**PROVIDED DATA:**

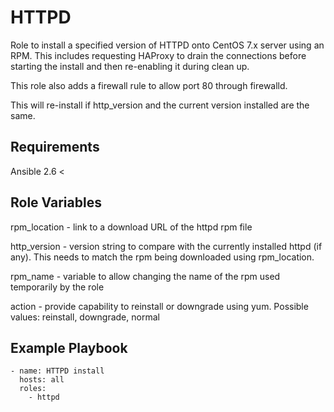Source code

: HTTPD
=========

Role to install a specified version of HTTPD onto CentOS 7.x server using an RPM. This includes requesting HAProxy to drain the connections before starting the install and then re-enabling it during clean up.

This role also adds a firewall rule to allow port 80 through firewalld.

This will re-install if http_version and the current version installed are the same.

Requirements
------------

Ansible 2.6 <

Role Variables
--------------

rpm_location - link to a download URL of the httpd rpm file

http_version - version string to compare with the currently installed httpd (if any). This needs to match the rpm being downloaded using rpm_location.

rpm_name - variable to allow changing the name of the rpm used temporarily by the role

action - provide capability to reinstall or downgrade using yum. Possible values: reinstall, downgrade, normal

Example Playbook
----------------

```
- name: HTTPD install
  hosts: all
  roles:
    - httpd
```
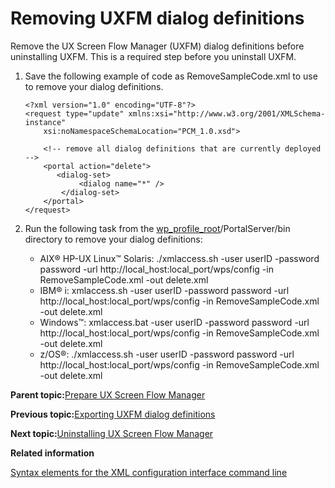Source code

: # Removing UXFM dialog definitions

Remove the UX Screen Flow Manager \(UXFM\) dialog definitions before uninstalling UXFM. This is a required step before you uninstall UXFM.

1.  Save the following example of code as RemoveSampleCode.xml to use to remove your dialog definitions.

    ```
    <?xml version="1.0" encoding="UTF-8"?>
    <request type="update" xmlns:xsi="http://www.w3.org/2001/XMLSchema-instance"
        xsi:noNamespaceSchemaLocation="PCM_1.0.xsd">
    
        <!-- remove all dialog definitions that are currently deployed -->
        <portal action="delete">
           <dialog-set>
                <dialog name="*" />
            </dialog-set>
        </portal>
    </request>
    ```

2.  Run the following task from the [wp\_profile\_root](../reference/wpsdirstr.md#wp_profile_root)/PortalServer/bin directory to remove your dialog definitions:

    -   AIX® HP-UX Linux™ Solaris: ./xmlaccess.sh -user userID -password password -url http://local\_host:local\_port/wps/config -in RemoveSampleCode.xml -out delete.xml
    -   IBM® i: xmlaccess.sh -user userID -password password -url http://local\_host:local\_port/wps/config -in RemoveSampleCode.xml -out delete.xml
    -   Windows™: xmlaccess.bat -user userID -password password -url http://local\_host:local\_port/wps/config -in RemoveSampleCode.xml -out delete.xml
    -   z/OS®: ./xmlaccess.sh -user userID -password password -url http://local\_host:local\_port/wps/config -in RemoveSampleCode.xml -out delete.xml

**Parent topic:**[Prepare UX Screen Flow Manager](../migrate/mig_pre_uxfm.md)

**Previous topic:**[Exporting UXFM dialog definitions](../migrate/mig_pre_uxfm_exportdialog.md)

**Next topic:**[Uninstalling UX Screen Flow Manager](../migrate/mig_pre_uxfm_uninstall.md)

**Related information**  


[Syntax elements for the XML configuration interface command line](../admin-system/adxmltsk_cmdln_sntx_elements.md)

**ABOUT THIS EXERCISE:**
A word-for-word transcription of the listing is needed, minus its images.

**TASK OUTPUT:**
Source code

: HTTPD
=========

Role to install a specified version of HTTPD onto CentOS 7.x server using an RPM. This includes requesting HAProxy to drain the connections before starting the install and then re-enabling it during clean up.

This role also adds a firewall rule to allow port 80 through firewalld.

This will re-install if http_version and the current version installed are the same.

Requirements
------------

Ansible 2.6 <

Role Variables
--------------

rpm_location - link to a download URL of the httpd rpm file

http_version - version string to compare with the currently installed httpd (if any). This needs to match the rpm being downloaded using rpm_location.

rpm_name - variable to allow changing the name of the rpm used temporarily by the role

action - provide capability to reinstall or downgrade using yum. Possible values: reinstall, downgrade, normal

Example Playbook
----------------

```
- name: HTTPD install
  hosts: all
  roles:
    - httpd
```
Source code

: # Removing UXFM dialog definitions

Remove the UX Screen Flow Manager \(UXFM\) dialog definitions before uninstalling UXFM. This is a required step before you uninstall UXFM.

1.  Save the following example of code as RemoveSampleCode.xml to use to remove your dialog definitions.

    ```
    <?xml version="1.0" encoding="UTF-8"?>
    <request type="update" xmlns:xsi="http://www.w3.org/2001/XMLSchema-instance"
        xsi:noNamespaceSchemaLocation="PCM_1.0.xsd">
    
        <!-- remove all dialog definitions that are currently deployed -->
        <portal action="delete">
           <dialog-set>
                <dialog name="*" />
            </dialog-set>
        </portal>
    </request>
    ```

2.  Run the following task from the [wp\_profile\_root](../reference/wpsdirstr.md#wp_profile_root)/PortalServer/bin directory to remove your dialog definitions:

    -   AIX® HP-UX Linux™ Solaris: ./xmlaccess.sh -user userID -password password -url http://local\_host:local\_port/wps/config -in RemoveSampleCode.xml -out delete.xml
    -   IBM® i: xmlaccess.sh -user userID -password password -url http://local\_host:local\_port/wps/config -in RemoveSampleCode.xml -out delete.xml
    -   Windows™: xmlaccess.bat -user userID -password password -url http://local\_host:local\_port/wps/config -in RemoveSampleCode.xml -out delete.xml
    -   z/OS®: ./xmlaccess.sh -user userID -password password -url http://local\_host:local\_port/wps/config -in RemoveSampleCode.xml -out delete.xml

**Parent topic:**[Prepare UX Screen Flow Manager](../migrate/mig_pre_uxfm.md)

**Previous topic:**[Exporting UXFM dialog definitions](../migrate/mig_pre_uxfm_exportdialog.md)

**Next topic:**[Uninstalling UX Screen Flow Manager](../migrate/mig_pre_uxfm_uninstall.md)

**Related information**  


[Syntax elements for the XML configuration interface command line](../admin-system/adxmltsk_cmdln_sntx_elements.md)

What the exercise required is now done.